This lesson is being piloted (Beta version)

Subshells and Functions

Overview

Teaching: 30 min
Exercises: 10 min
Questions
  • How can you organise your code into functional blocks

  • How can you import settings from other files into your scripts

Objectives
  • Explain how BASH functions operate

  • Explain the difference between local and global variables

  • Explain how to import bash files into your environment

Shell and Environment Variables

In the shell novice course you were introduced to writing and using shell scripts, http://swcarpentry.github.io/shell-novice/06-script/index.html.

When a shell process is created, a corresponding environment is created to contain the shell process. The environment contains information needed for the shell to interact with the operating system (such as the location of your home directory, or which display is being used). Any further processes created by commands run in the shell process will inhabit this environment, and have access to this information too. This information is stored in variables, similar to the variables introduced in the previous lesson, but these are ‘environment’ or ‘global’ variables, whereas the variables used previously were ‘shell’ or ‘local’ variables. The difference between these is that ‘environment’ variables are readable by all processes in that environment, while ‘shell’ variables are unique to that process which created them.

Invoking a shell script leads to the launch of a new process, which processes the commands within that script.
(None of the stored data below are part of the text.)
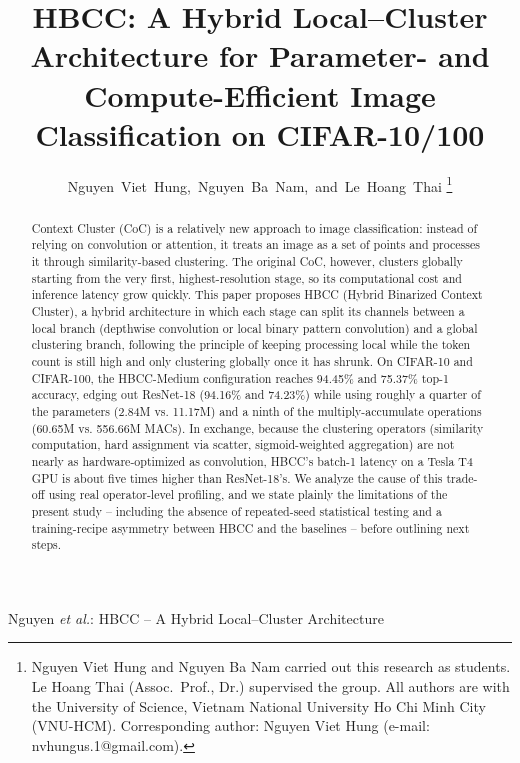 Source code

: \documentclass[journal]{IEEEtran}
\begin{document}
\title{HBCC: A Hybrid Local--Cluster Architecture for Parameter- and Compute-Efficient Image Classification on CIFAR-10/100}

\author{Nguyen~Viet~Hung,~Nguyen~Ba~Nam,~and~Le~Hoang~Thai%
\thanks{Nguyen Viet Hung and Nguyen Ba Nam carried out this research as students. Le Hoang Thai (Assoc.\ Prof., Dr.) supervised the group. All authors are with the University of Science, Vietnam National University Ho Chi Minh City (VNU-HCM). Corresponding author: Nguyen Viet Hung (e-mail: nvhungus.1@gmail.com).}}

%
{Nguyen \MakeLowercase{\textit{et al.}}: HBCC -- A Hybrid Local--Cluster Architecture}

\maketitle

\begin{abstract}
Context Cluster (CoC) is a relatively new approach to image classification: instead of relying on convolution or attention, it treats an image as a set of points and processes it through similarity-based clustering. The original CoC, however, clusters globally starting from the very first, highest-resolution stage, so its computational cost and inference latency grow quickly. This paper proposes HBCC (Hybrid Binarized Context Cluster), a hybrid architecture in which each stage can split its channels between a local branch (depthwise convolution or local binary pattern convolution) and a global clustering branch, following the principle of keeping processing local while the token count is still high and only clustering globally once it has shrunk. On CIFAR-10 and CIFAR-100, the HBCC-Medium configuration reaches 94.45\% and 75.37\% top-1 accuracy, edging out ResNet-18 (94.16\% and 74.23\%) while using roughly a quarter of the parameters (2.84M vs. 11.17M) and a ninth of the multiply-accumulate operations (60.65M vs. 556.66M MACs). In exchange, because the clustering operators (similarity computation, hard assignment via scatter, sigmoid-weighted aggregation) are not nearly as hardware-optimized as convolution, HBCC's batch-1 latency on a Tesla T4 GPU is about five times higher than ResNet-18's. We analyze the cause of this trade-off using real operator-level profiling, and we state plainly the limitations of the present study -- including the absence of repeated-seed statistical testing and a training-recipe asymmetry between HBCC and the baselines -- before outlining next steps.
\end{abstract}
\end{document}

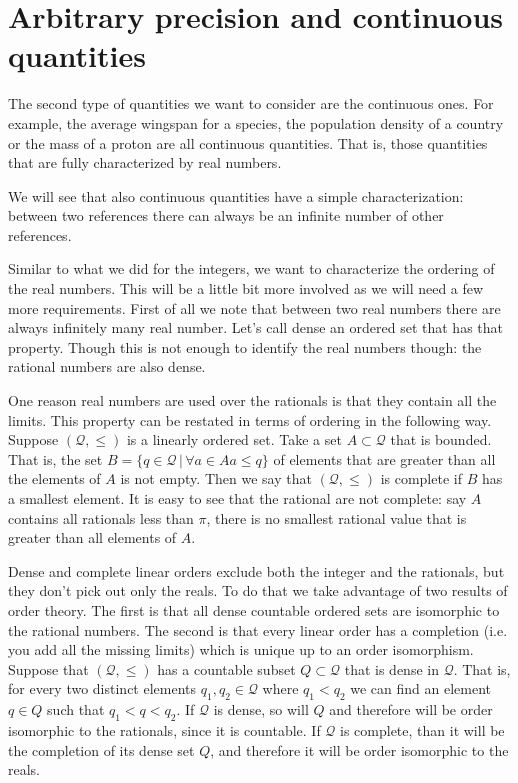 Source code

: \documentclass[11pt,letterpaper,fleqn]{memoir} %
\begin{document}
\section{Arbitrary precision and continuous quantities}

The second type of quantities we want to consider are the continuous ones. For example, the average wingspan for a species, the population density of a country or the mass of a proton are all continuous quantities. That is, those quantities that are fully characterized by real numbers.

We will see that also continuous quantities have a simple characterization: between two references there can always be an infinite number of other references.

Similar to what we did for the integers, we want to characterize the ordering of the real numbers. This will be a little bit more involved as we will need a few more requirements. First of all we note that between two real numbers there are always infinitely many real number. Let's call dense an ordered set that has that property. Though this is not enough to identify the real numbers though: the rational numbers are also dense.

One reason real numbers are used over the rationals is that they contain all the limits. This property can be restated in terms of ordering in the following way. Suppose $(\mathcal{Q}, \leq)$ is a linearly ordered set. Take a set $A \subset \mathcal{Q}$ that is bounded. That is, the set $B = \{ q \in \mathcal{Q} \, | \, \forall a \in A a \leq q \}$ of elements that are greater than all the elements of $A$ is not empty. Then we say that $(\mathcal{Q}, \leq)$ is complete if $B$ has a smallest element. It is easy to see that the rational are not complete: say $A$ contains all rationals less than $\pi$, there is no smallest rational value that is greater than all elements of $A$.

Dense and complete linear orders exclude both the integer and the rationals, but they don't pick out only the reals. To do that we take advantage of two results of order theory. The first is that all dense countable ordered sets are isomorphic to the rational numbers. The second is that every linear order has a completion (i.e. you add all the missing limits) which is unique up to an order isomorphism. Suppose that $(\mathcal{Q}, \leq)$ has a countable subset $Q \subset \mathcal{Q}$ that is dense in $\mathcal{Q}$. That is, for every two distinct elements $q_1, q_2 \in \mathcal{Q}$ where $q_1 < q_2$ we can find an element $q \in Q$ such that $q_1 < q < q_2$. If $\mathcal{Q}$ is dense, so will $Q$ and therefore will be order isomorphic to the rationals, since it is countable. If $\mathcal{Q}$ is complete, than it will be the completion of its dense set $Q$, and therefore it will be order isomorphic to the reals.
\end{document}
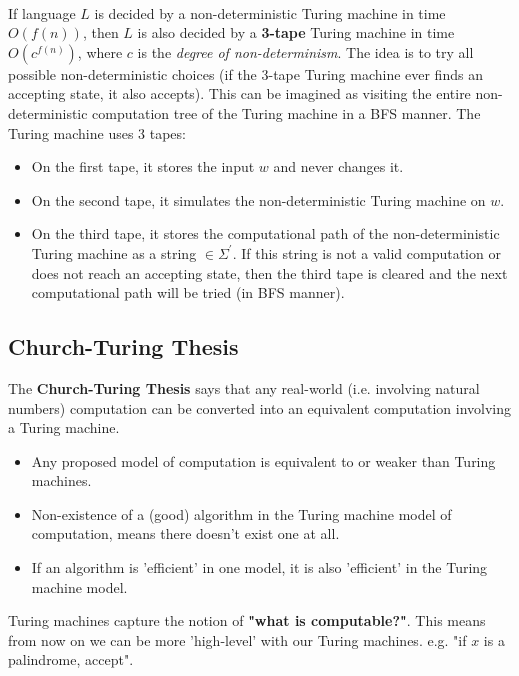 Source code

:\documentclass[12pt]{article}
\begin{document}
\noindent
\\
If language $L$ is decided by a non-deterministic Turing machine in time $O(f(n))$, then $L$ is also decided by a \textbf{3-tape} Turing machine in time $O(c^{f(n)})$, where $c$ is the \textit{degree of non-determinism}.
The idea is to try all possible non-deterministic choices (if the 3-tape Turing machine ever finds an accepting state, it also accepts).
This can be imagined as visiting the entire non-deterministic computation tree of the Turing machine in a BFS manner.
The Turing machine uses 3 tapes:

\begin{itemize}
    \item On the first tape, it stores the input $w$ and never changes it.
    \item On the second tape, it simulates the non-deterministic Turing machine on $w$.
    \item On the third tape, it stores the computational path of the non-deterministic Turing machine as a string $\in \Sigma^\prime$. If this string is not a valid computation or does not reach an accepting state, then the third tape is cleared and the next computational path will be tried (in BFS manner).
\end{itemize}

\subsection*{Church-Turing Thesis}
The \textbf{Church-Turing Thesis} says that any real-world (i.e. involving natural numbers) computation can be converted into an equivalent computation involving a Turing machine.

\begin{itemize}
    \item Any proposed model of computation is equivalent to or weaker than Turing machines.
    \item Non-existence of a (good) algorithm in the Turing machine model of computation, means there doesn't exist one at all.
    \item If an algorithm is 'efficient' in one model, it is also 'efficient' in the Turing machine model.
\end{itemize}

\noindent
Turing machines capture the notion of \textbf{"what is computable?"}.
This means from now on we can be more 'high-level' with our Turing machines.
e.g. "if $x$ is a palindrome, accept".

%
%
\newpage
\end{document}
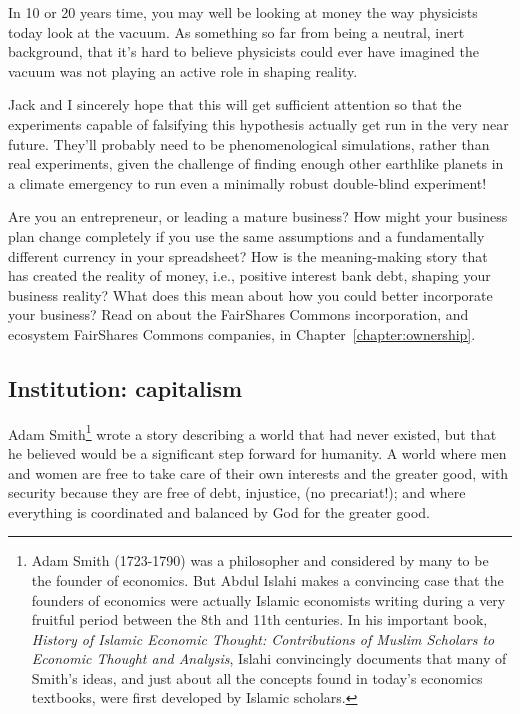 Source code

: In 10 or 20 years time, you may well be looking at money the way physicists today look at the vacuum. As something so far from being a neutral, inert background, that it's hard to believe physicists could ever have imagined the vacuum was not playing an active role in shaping reality.


Jack and I sincerely hope that this will get sufficient attention so that the experiments capable of falsifying this hypothesis actually get run in the very near future. They'll probably need to be phenomenological simulations, rather than real experiments, given the challenge of finding enough other earthlike planets in a climate emergency to run even a minimally robust double-blind experiment!


Are you an entrepreneur, or leading a mature business? How might your business plan change completely if you use the same assumptions and a fundamentally different currency in your spreadsheet? How is the meaning\hyp{}making story that has created the reality of money, i.e., positive interest bank debt, shaping your business reality? What does this mean about how you could better incorporate your business? Read on about the FairShares Commons incorporation, and ecosystem FairShares Commons companies, in Chapter~\ref{chapter:ownership}.




\subsection{Institution: capitalism}
Adam Smith\footnote{Adam Smith (1723-1790) was a philosopher and considered by many to be the founder of economics. But Abdul Islahi makes a convincing case that the founders of economics were actually Islamic economists writing during a very fruitful period between the 8th and 11th centuries\cite{islahi-history-islamic}. In his important book, \emph{History of Islamic Economic Thought: Contributions of Muslim Scholars to Economic Thought and Analysis}, Islahi convincingly documents that many of Smith’s ideas, and just about all the concepts found in today’s economics textbooks, were first developed by Islamic scholars. } wrote a story\cite{smith-wealth} describing a world that had never existed, but that he believed would be a significant step forward for humanity. A world where men and women are free to take care of their own interests and the greater good, with security because they are free of debt, injustice, (no precariat!); and where everything is coordinated and balanced by God for the greater good\cite{graeber-debt}. 


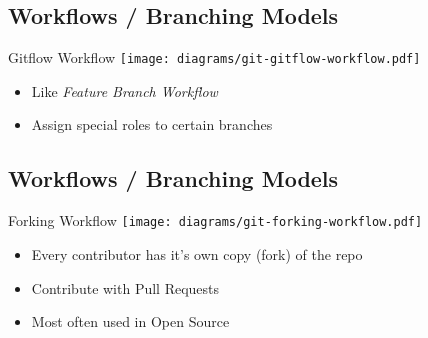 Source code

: \subsection{Workflows / Branching Models}
\begin{frame}[fragile]
  \subslidetitle
  Gitflow Workflow
  \center \texttt{[image: diagrams/git-gitflow-workflow.pdf]}

  \begin{itemize}
    \item Like \textit{Feature Branch Workflow}
    \item Assign special roles to certain branches
  \end{itemize}

\end{frame}

\subsection{Workflows / Branching Models}
\begin{frame}[fragile]
  \subslidetitle
  Forking Workflow
  \center \texttt{[image: diagrams/git-forking-workflow.pdf]}

  \vspace{2em}
  \begin{itemize}
    \item Every contributor has it's own copy (fork) of the repo
    \item Contribute with Pull Requests
    \item Most often used in Open Source
  \end{itemize}

\end{frame}
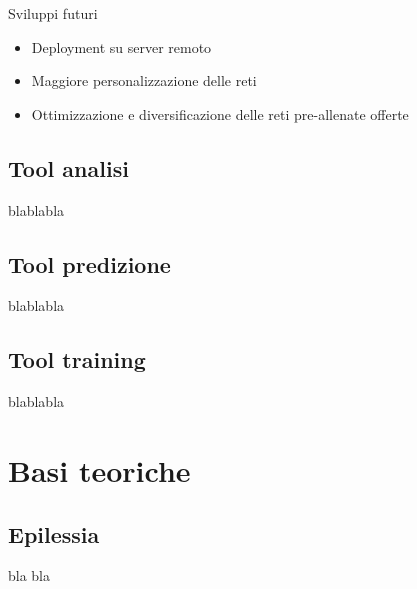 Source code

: \documentclass[xcolor=x11names,compress, 
					handout %
]{beamer}
\theoremstyle{definition} \newtheorem{esempio}{Esempio}
\theoremstyle{definition}
\begin{document}
		\begin{frame}{Sviluppi futuri}
			\begin{itemize}
				\item Deployment su server remoto\pause
				\item Maggiore personalizzazione delle reti \pause
				\item Ottimizzazione e diversificazione delle reti pre-allenate offerte
			\end{itemize}
		\end{frame}
		
	\subsection{Tool analisi}
		\begin{frame}{\subsecname}
			blablabla
		\end{frame}
	
	\subsection{Tool predizione}
		\begin{frame}{\subsecname}
			blablabla
		\end{frame}
	
	\subsection{Tool training}
		\begin{frame}{\subsecname}
			blablabla
		\end{frame}


\section{Basi teoriche}
	\subsection{Epilessia}
		\begin{frame}{\subsecname}
			bla bla
		\end{frame}
	
\end{document}
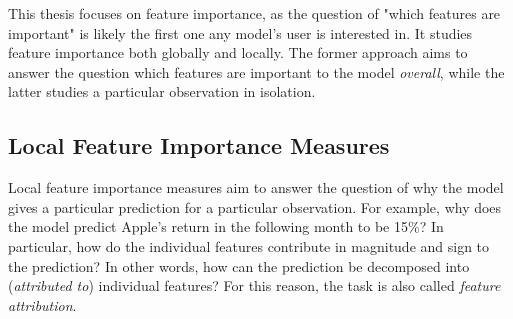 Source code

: 		This thesis focuses on feature importance, as the question of "which features are important" is likely the first one any model's user is interested in. It studies feature importance both globally and locally. The former approach aims to answer the question which features are important to the model \textit{overall}, while the latter studies a particular observation in isolation.
		
		
		\subsection{Local Feature Importance Measures}
			Local feature importance measures aim to answer the question of why the model gives a particular prediction for a particular observation. For example, why does the model predict Apple's return in the following month to be 15\%? In particular, how do the individual features contribute in magnitude and sign to the prediction? In other words, how can the prediction be decomposed into (\textit{attributed to}) individual features? For this reason, the task is also called \textit{feature attribution}.  
			
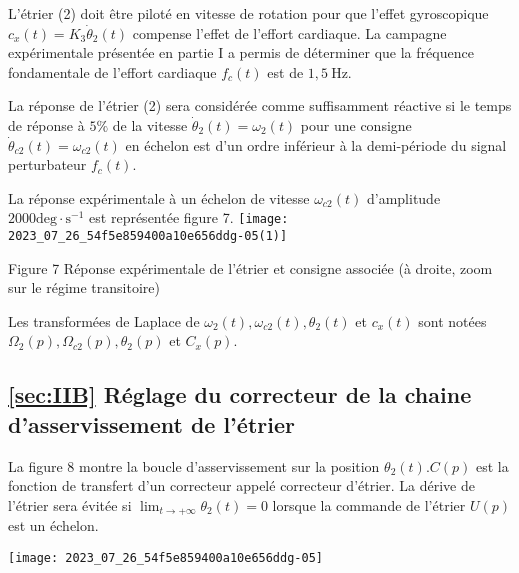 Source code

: L'étrier (2) doit être piloté en vitesse de rotation pour que l'effet gyroscopique $c_{x}(t)=K_{3} \dot{\theta}_{2}(t)$ compense l'effet de l'effort cardiaque. La campagne expérimentale présentée en partie I a permis de déterminer que la fréquence fondamentale de l'effort cardiaque $f_{c}(t)$ est de $1,5 \mathrm{~Hz}$.

La réponse de l'étrier (2) sera considérée comme suffisamment réactive si le temps de réponse à $5 \%$ de la vitesse $\dot{\theta}_{2}(t)=\omega_{2}(t)$ pour une consigne $\dot{\theta}_{c 2}(t)=\omega_{c 2}(t)$ en échelon est d'un ordre inférieur à la demi-période du signal perturbateur $f_{c}(t)$.

La réponse expérimentale à un échelon de vitesse $\omega_{c 2}(t)$ d'amplitude $2000 \mathrm{deg} \cdot \mathrm{s}^{-1}$ est représentée figure 7.
\texttt{[image: 2023\_07\_26\_54f5e859400a10e656ddg-05(1)]}

Figure 7 Réponse expérimentale de l'étrier et consigne associée (à droite, zoom sur le régime transitoire)

Les transformées de Laplace de $\omega_{2}(t), \omega_{c 2}(t), \theta_{2}(t)$ et $c_{x}(t)$ sont notées $\Omega_{2}(p), \Omega_{c 2}(p), \theta_{2}(p)$ et $C_{x}(p)$.


\subsection{\ref{sec:IIB} Réglage du correcteur de la chaine d'asservissement de l'étrier}
La figure 8 montre la boucle d'asservissement sur la position $\theta_{2}(t) . C(p)$ est la fonction de transfert d'un correcteur appelé correcteur d'étrier. La dérive de l'étrier sera évitée si $\lim _{t \rightarrow+\infty} \theta_{2}(t)=0$ lorsque la commande de l'étrier $U(p)$ est un échelon.

\begin{center}
\texttt{[image: 2023\_07\_26\_54f5e859400a10e656ddg-05]}
\end{center}

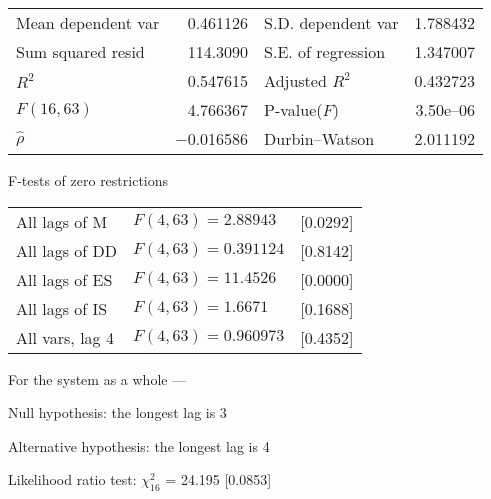 \documentclass[11pt]{article}
\begin{document}
\begin{center}
\vspace{1ex}
\begin{tabular}{lrlr}
Mean dependent var &  0.461126 & S.D. dependent var &  1.788432 \\
Sum squared resid &  114.3090 & S.E. of regression &  1.347007 \\
$R^2$ &  0.547615 & Adjusted $R^2$ &  0.432723 \\
$F(16, 63)$ &  4.766367 & P-value($F$) &  3.50\textrm{e--06} \\
$\hat{\rho}$ & $-$0.016586 & Durbin--Watson &  2.011192 \\
\end{tabular}


\end{center}

\begin{center}
F-tests of zero restrictions\\[1em]
\begin{tabular}{lll}
All lags of M & $F(4, 63) = 2.88943$ & [0.0292]\\
All lags of DD & $F(4, 63) = 0.391124$ & [0.8142]\\
All lags of ES & $F(4, 63) = 11.4526$ & [0.0000]\\
All lags of IS & $F(4, 63) = 1.6671$ & [0.1688]\\
All vars, lag 4 & $F(4, 63) = 0.960973$ & [0.4352]\\
\end{tabular}
\end{center}

\clearpage


\noindent For the system as a whole ---\par
Null hypothesis: the longest lag is 3\par
Alternative hypothesis: the longest lag is 4\par
Likelihood ratio test: $\chi^2_{16}$ = 24.195 [0.0853]\par
\end{document}
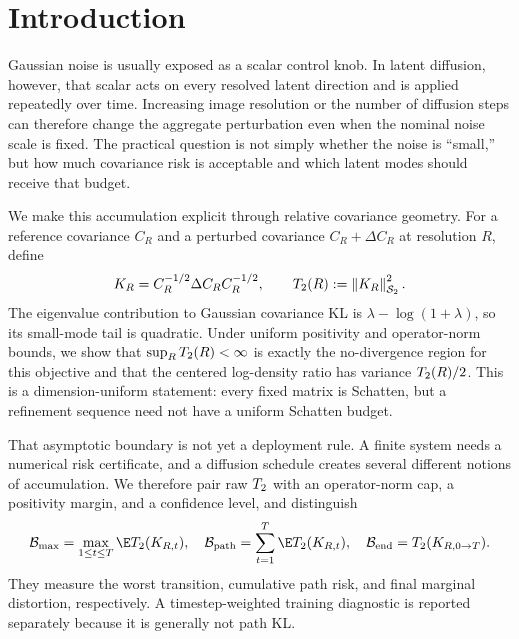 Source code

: \section{Introduction}
\label{sec:introduction}

Gaussian noise is usually exposed as a scalar control knob. In latent diffusion,
however, that scalar acts on every resolved latent direction and is applied
repeatedly over time. Increasing image resolution or the number of diffusion
steps can therefore change the aggregate perturbation even when the nominal
noise scale is fixed. The practical question is not simply whether the noise is
``small,'' but how much covariance risk is acceptable and which latent modes
should receive that budget.

We make this accumulation explicit through relative covariance geometry. For a
reference covariance $C_R$ and a perturbed covariance $C_R+\Delta C_R$ at
resolution $R$, define
\begin{equation}
  K_R=C_R^{-1/2}\Delta C_R C_R^{-1/2},
  \qquad
  \Ttwo(R):=\hsnorm{K_R}^{2}.
  \label{eq:relative-covariance-perturbation}
\end{equation}
The eigenvalue contribution to Gaussian covariance KL is
$\lambda-\log(1+\lambda)$, so its small-mode tail is quadratic. Under uniform
positivity and operator-norm bounds, we show that
$\sup_R\Ttwo(R)<\infty$ is exactly the no-divergence region for this objective
and that the centered log-density ratio has variance $\Ttwo(R)/2$. This is a
dimension-uniform statement: every fixed matrix is Schatten, but a refinement
sequence need not have a uniform Schatten budget.

That asymptotic boundary is not yet a deployment rule. A finite system needs a
numerical risk certificate, and a diffusion schedule creates several different
notions of accumulation. We therefore pair raw $\Ttwo$ with an operator-norm
cap, a positivity margin, and a confidence level, and distinguish
\begin{equation}
  \mathcal B_{\max}=\max_{1\le t\le T}\E\Ttwo(K_{R,t}),\quad
  \mathcal B_{\mathrm{path}}=\sum_{t=1}^{T}\E\Ttwo(K_{R,t}),\quad
  \mathcal B_{\mathrm{end}}=\Ttwo(K_{R,0\rightarrow T}).
  \label{eq:finite-time-budgets-intro}
\end{equation}
They measure the worst transition, cumulative path risk, and final marginal
distortion, respectively. A timestep-weighted training diagnostic is reported
separately because it is generally not path KL.

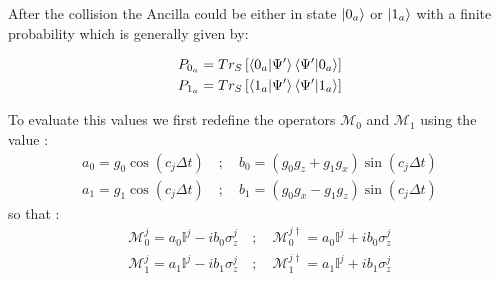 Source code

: \documentclass[a4paper,12pt]{article}
\begin{document}
After the collision the Ancilla could be either in state $ \ket{0_a} $ or $ \ket{1_a} $ with a finite probability which is generally given by:

\begin{align}
	P_{0_{a}} = Tr_{S} \left[\braket{0_a|\Psi'}\braket{\Psi'|0_a} \right] \\
	P_{1_{a}} = Tr_{S} \left[\braket{1_a|\Psi'}\braket{\Psi'|1_a} \right]
\end{align}

To evaluate this values we first redefine the operators $ \mathcal{M}_{0} $ and $ \mathcal{M}_{1} $ using the value :
\begin{align}
	a_{0} = g_{0} \cos{\left(c_{j}\Delta t\right)} \quad ; \quad b_{0} = \left(g_{0} g_{z} + g_{1}g_{x} \right) \sin{\left(c_{j}\Delta t\right)} \label{eq_a0_b0_def} \\
	a_{1} = g_{1} \cos{\left(c_{j}\Delta t\right)} \quad ; \quad b_{1} = \left(g_{0} g_{x} - g_{1}g_{z} \right) \sin{\left(c_{j}\Delta t\right)} \label{eq_a01b1_def}
\end{align}
so that :
\begin{align}
	\mathcal{M}_{0}^{j} = a_{0} \mathbb{I}^{j} -i b_{0} \sigma_{z}^{j} \quad ; \quad \mathcal{M}_{0}^{j \dagger} = a_{0} \mathbb{I}^{j} + i b_{0} \sigma_{z}^{j} \label{eq_M0_def} \\
	\mathcal{M}_{1}^{j} = a_{1} \mathbb{I}^{j} -i b_{1} \sigma_{z}^{j} \quad ; \quad \mathcal{M}_{1}^{j \dagger} = a_{1} \mathbb{I}^{j} + i b_{1} \sigma_{z}^{j}
	\label{eq_M1_def}
\end{align}
\end{document}
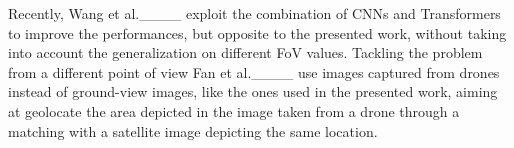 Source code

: Recently, Wang et al.____ exploit the combination of CNNs and Transformers to improve the performances, but opposite to the presented work, without taking into account the generalization on different FoV values. Tackling the problem from a different point of view Fan et al.____ use images captured from drones instead of ground-view images, like the ones used in the presented work, aiming at geolocate the area depicted in the image taken from a drone through a matching with a satellite image depicting the same location.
That process will not have access to the ‘shell’ variables of the shell from which it was launched.

To demonstrate this we can create a simple bash script, called ‘test.sh’ and containing this code:

echo $var1
echo $var2

Then run this code:

var1=23
export var2=12
bash test.sh

12

The export command turns the shell variable into an environment variable, enabling all processes within that environment to access it.

Exploring Environment Variables

You can check what other environment variables have been set using the declare -px command.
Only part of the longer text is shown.